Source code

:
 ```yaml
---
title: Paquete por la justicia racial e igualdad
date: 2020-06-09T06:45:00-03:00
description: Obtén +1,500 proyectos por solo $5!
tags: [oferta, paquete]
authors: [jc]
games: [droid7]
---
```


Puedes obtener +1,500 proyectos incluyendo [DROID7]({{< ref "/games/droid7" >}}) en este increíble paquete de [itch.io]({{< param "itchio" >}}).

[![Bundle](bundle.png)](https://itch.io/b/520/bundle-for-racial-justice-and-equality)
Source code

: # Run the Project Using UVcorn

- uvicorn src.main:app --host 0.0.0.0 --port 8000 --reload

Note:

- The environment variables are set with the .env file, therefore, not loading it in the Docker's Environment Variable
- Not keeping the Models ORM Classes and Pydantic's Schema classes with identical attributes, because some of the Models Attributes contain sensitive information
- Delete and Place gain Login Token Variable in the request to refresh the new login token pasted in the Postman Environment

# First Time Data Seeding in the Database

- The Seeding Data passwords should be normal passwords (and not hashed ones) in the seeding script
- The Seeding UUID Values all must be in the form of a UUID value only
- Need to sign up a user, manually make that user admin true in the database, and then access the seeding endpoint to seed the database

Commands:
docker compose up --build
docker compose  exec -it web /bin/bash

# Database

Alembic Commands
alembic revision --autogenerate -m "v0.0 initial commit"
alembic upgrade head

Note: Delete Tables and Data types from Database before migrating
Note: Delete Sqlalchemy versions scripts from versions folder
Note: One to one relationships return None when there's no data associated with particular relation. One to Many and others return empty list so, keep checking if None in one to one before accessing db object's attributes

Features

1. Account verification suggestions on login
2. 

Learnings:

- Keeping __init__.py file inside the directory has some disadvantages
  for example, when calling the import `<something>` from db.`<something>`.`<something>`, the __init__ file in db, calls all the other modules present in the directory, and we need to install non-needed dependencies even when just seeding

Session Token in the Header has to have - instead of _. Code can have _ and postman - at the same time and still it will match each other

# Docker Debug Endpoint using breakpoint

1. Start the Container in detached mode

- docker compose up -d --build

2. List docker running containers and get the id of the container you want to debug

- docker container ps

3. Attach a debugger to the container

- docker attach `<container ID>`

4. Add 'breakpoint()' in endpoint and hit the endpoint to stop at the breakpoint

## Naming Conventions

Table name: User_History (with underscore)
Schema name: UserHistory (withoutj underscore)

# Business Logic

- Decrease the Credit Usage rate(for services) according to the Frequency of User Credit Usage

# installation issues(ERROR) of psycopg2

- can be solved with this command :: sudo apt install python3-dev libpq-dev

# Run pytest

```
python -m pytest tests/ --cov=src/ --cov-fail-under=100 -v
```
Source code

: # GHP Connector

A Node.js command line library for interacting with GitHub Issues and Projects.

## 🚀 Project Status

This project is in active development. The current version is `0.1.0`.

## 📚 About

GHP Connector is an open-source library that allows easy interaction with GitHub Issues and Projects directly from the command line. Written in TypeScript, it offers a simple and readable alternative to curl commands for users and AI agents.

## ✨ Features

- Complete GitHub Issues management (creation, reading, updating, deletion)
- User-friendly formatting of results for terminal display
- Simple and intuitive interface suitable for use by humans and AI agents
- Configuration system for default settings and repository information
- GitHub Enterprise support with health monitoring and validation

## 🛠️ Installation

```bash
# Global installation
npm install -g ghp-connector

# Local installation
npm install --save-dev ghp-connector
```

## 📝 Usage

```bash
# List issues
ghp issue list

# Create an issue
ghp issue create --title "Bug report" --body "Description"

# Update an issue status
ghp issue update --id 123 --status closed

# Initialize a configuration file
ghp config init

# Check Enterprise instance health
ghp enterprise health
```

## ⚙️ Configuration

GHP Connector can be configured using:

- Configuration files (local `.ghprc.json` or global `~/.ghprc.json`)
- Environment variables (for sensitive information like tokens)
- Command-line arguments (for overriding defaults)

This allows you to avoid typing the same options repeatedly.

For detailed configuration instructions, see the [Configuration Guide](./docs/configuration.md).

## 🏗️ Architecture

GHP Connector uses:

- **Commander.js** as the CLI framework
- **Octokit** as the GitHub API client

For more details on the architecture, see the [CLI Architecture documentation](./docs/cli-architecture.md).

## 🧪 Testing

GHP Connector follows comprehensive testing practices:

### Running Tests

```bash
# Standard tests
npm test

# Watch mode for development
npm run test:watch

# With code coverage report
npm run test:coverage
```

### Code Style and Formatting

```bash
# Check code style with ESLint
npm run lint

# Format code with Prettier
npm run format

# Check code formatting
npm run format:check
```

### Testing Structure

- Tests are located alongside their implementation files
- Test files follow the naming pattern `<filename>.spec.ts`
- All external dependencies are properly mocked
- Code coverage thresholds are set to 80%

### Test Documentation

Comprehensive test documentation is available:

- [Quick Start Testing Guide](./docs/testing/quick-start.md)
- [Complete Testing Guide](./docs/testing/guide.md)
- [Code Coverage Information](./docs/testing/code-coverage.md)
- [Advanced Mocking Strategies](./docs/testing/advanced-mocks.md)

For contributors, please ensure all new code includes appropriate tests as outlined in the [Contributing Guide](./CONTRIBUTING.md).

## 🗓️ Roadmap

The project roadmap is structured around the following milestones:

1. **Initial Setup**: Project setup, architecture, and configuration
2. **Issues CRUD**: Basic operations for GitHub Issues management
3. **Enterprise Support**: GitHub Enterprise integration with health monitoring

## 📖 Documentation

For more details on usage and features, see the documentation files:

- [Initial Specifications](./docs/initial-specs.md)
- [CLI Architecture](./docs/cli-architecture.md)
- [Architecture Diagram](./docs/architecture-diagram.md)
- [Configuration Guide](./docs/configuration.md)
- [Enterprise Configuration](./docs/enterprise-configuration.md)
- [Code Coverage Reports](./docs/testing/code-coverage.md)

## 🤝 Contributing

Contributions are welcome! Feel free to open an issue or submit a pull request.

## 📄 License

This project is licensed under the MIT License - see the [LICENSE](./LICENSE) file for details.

________________

**What the task requires**: Transcribe the lines above between the line holding "Note: Delete Sqlalchemy" and the line holding "for example, when", inclusive, exactly as they stand and with nothing added.

**Problem solution**:
Note: Delete Sqlalchemy versions scripts from versions folder
Note: One to one relationships return None when there's no data associated with particular relation. One to Many and others return empty list so, keep checking if None in one to one before accessing db object's attributes

Features

1. Account verification suggestions on login
2. 

Learnings:

- Keeping __init__.py file inside the directory has some disadvantages
  for example, when calling the import `<something>` from db.`<something>`.`<something>`, the __init__ file in db, calls all the other modules present in the directory, and we need to install non-needed dependencies even when just seeding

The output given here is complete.